La Commune de La Prairie – Propriétaires et « ayant droit »

La Commune de La Prairie – Propriétaires et « ayant droit »

Le peuplement de la Seigneurie de La Prairie débute près d’un endroit que Champlain décrit comme étant « située sur une plaine qui est élevée comme une petite montagne, à l’entrée d’une vaste prairie ».LAVALLÉE Louis, La Prairie en Nouvelle-France, 1647-1760, McGill-Queen’s University Press, Montréal et Kingston, p. 63

À la demande des Seigneurs jésuites, un petit groupe de Français et d’Indiens y cohabitent à l’hiver 1667, dans un abri rudimentaire. Un premier colon reçoit une concession de terrain par contrat en 1671. Il y construit sa maison. Les Jésuites se réservent un espace à proximité, que le notaire Adhémar appelle dans le document officiel « renclos des Jésuites ». Le noyau du futur village de La Prairie est implanté.

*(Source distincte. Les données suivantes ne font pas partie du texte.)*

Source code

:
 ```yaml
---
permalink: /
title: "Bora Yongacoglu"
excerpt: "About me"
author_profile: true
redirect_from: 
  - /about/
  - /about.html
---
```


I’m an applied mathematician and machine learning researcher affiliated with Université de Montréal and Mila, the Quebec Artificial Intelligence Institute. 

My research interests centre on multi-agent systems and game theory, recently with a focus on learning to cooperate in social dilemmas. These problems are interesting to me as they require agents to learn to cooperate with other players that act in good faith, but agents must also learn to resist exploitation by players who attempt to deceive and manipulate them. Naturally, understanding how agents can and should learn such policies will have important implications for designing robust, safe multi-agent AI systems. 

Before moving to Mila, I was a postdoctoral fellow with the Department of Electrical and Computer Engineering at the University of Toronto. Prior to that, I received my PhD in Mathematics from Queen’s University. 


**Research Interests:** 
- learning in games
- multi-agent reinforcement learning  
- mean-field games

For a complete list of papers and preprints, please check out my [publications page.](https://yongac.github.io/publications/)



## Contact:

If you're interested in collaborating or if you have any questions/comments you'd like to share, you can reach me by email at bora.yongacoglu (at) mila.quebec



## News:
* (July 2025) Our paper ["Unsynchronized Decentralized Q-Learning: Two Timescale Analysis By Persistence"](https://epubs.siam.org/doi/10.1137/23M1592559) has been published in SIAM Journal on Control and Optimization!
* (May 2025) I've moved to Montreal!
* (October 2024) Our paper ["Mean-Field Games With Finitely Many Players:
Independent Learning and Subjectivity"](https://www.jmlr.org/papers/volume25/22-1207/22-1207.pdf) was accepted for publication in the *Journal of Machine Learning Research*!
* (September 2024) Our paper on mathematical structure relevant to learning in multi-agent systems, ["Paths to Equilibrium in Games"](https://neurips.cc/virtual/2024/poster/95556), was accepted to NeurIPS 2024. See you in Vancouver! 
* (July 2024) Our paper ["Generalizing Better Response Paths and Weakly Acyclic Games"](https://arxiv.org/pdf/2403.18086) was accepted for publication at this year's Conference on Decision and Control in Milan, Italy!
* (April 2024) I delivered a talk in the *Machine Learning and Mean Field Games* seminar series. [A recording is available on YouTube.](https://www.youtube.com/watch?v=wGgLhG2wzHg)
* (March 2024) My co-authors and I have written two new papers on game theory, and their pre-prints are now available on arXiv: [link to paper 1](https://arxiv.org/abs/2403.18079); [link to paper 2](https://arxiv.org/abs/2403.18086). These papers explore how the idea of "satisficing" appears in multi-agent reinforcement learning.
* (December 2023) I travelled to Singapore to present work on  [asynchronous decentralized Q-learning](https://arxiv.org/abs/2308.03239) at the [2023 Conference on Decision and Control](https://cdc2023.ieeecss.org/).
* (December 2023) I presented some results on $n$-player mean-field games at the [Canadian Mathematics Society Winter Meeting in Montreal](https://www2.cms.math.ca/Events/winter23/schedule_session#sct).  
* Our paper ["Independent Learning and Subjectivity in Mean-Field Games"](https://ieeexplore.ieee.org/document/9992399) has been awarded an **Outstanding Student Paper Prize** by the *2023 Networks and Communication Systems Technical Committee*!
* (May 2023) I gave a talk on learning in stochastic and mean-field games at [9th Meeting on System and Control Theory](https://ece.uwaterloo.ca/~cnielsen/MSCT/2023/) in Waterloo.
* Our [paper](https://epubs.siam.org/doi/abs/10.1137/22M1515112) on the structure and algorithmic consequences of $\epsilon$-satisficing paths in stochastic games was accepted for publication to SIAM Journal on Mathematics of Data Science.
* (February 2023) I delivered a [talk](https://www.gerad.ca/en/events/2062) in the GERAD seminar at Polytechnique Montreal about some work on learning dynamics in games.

Dans les années qui suivent, les Seigneurs concèdent d’autres emplacements dans le village. Cependant, l’intérêt principal des colons français se situait dans la possession d’une terre à cultiver.

Cinq lignes de peuplement ou côtes sont déjà concédées avant 1694. Situées près du village, non loin du fleuve, ces terres en prairie, au sol fertile, offrent des moissons généreuses. Le blé y pousse bien. Grâce au moulin à vent construit par les Jésuites vers 1670-72, on obtient de la farine. Habitants du village et des campagnes peuvent donc cuire leur pain quotidien.

La menace iroquoise impose cependant un frein aux concessions. Le gouverneur ordonne alors la construction d’une enceinte fortifiée autour du village. Le Fort, complété en 1687, longe le fleuve au nord-ouest. L’insécurité a pour conséquence d’amener temporairement plusieurs familles à se réfugier dans le fort. Viennent avec elles vaches et moutons à qui il faut bien procurer un lieu de pâturage. L’endroit désigné par les Seigneurs, au sud-est du fort, sert de pâturage commun, qu’on appelle la commune.

Entre les Seigneurs et les censitaires se signe, en 1694, un contrat qui demeurera, au cours des siècles, un document majeur. Cette charte de 1694 établit clairement que les Jésuites sont les seuls propriétaires de la commune.CHOQUET Élisée, Les Communes de La Prairie, Imprimerie du Sacré-Cœur, La Prairie, 1935, pp. 67-68Par contre, les utilisateurs, les « ayants droits » doivent en contrepartie s’acquitter de certaines obligations.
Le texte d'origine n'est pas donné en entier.